CSpell

CSpell Profiling Analysis

I. Introduction

Each questions (471) in the training set were tested and recorded the elapsed time. These profiling information was analyzed for optimizing the software program performance.

II. Processes

Test on non-word only in the training set:

Step 1: non-word option:
- The X-axis is the questions used in the training set
- The Y-axis is the elapsed time of CSpell correction for each question
- Two peaks, happen when errors has long length.
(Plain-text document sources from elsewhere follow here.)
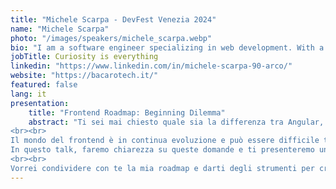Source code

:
 ```yaml
---
title: "Michele Scarpa - DevFest Venezia 2024"
name: "Michele Scarpa"
photo: "/images/speakers/michele_scarpa.webp"
bio: "I am a software engineer specializing in web development. With a passion for software development, I have gained extensive experience in various technologies, including JavaScript, TypeScript, Java, Angular, React, and Spring. Throughout my career, I have also had the opportunity to work on projects involving Digital Signage (Smart TVs - Tizen) and Android mobile applications."
jobTitle: Curiosity is everything
linkedin: "https://www.linkedin.com/in/michele-scarpa-90-arco/"
website: "https://bacarotech.it/"
featured: false
lang: it
presentation:
    title: "Frontend Roadmap: Beginning Dilemma"
    abstract: "Ti sei mai chiesto quale sia la differenza tra Angular, React, Vue e Svelte?  Quale dovrei scegliere per iniziare la mia carriera? il tuo amico Jack al bar ti ha parlato di un idea geniale e tu hai appena imparato Angular: che occasione per mettere all'opera le tue conoscenze. Sicuro che non sia meglio farlo in react?  Perché dovrei provare AlpineJS se mi trovo così bene con React? o no! non ho ancora finito di leggere questo abstract che ho scoperto che esiste Next, Vuex... e Angular è passato dalla 18 alla 22.
<br><br>
Il mondo del frontend è in continua evoluzione e può essere difficile trovare la strada giusta. Scelta complessa sia per chi è all'inizio sia per chi ha un po' più di bias.
In questo talk, faremo chiarezza su queste domande e ti presenteremo una panoramica completa delle principali tecnologie frontend, evidenziando i loro pro e  contro e i casi d'uso ideali.
<br><br>
Vorrei condividere con te la mia roadmap e darti degli strumenti per creare la tua di roadmap, custom."
---
```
Due to the candidate generating algorithm (reversed edit distance), these long length creates too many permutation and result in long elapsed time.
  
  ID file name longest error token
  304 16859.txt gastreonterology-colonoscopy
  434 66.txt backwith-Wieddeman
Step 2: set the max. length of spelling error to 10
- To fix the above issue, we set the max-length of error to 10 (configurable)
- One peak, happen when possible splits is big.
  
  ID file name
  154 13095.txt
Step 3: set the max. split to 1
- To fix the above issue, we set the max split to 1 (configurable)
- No obvious peak found

ID	file name	longest error token
304	16859.txt	gastreonterology-colonoscopy
434	66.txt	backwith-Wieddeman

ID	file name
154	13095.txt

III. Conclusion

All peaks are expected and the empirical best values are set in the default configuration file of CSpell for the best performance.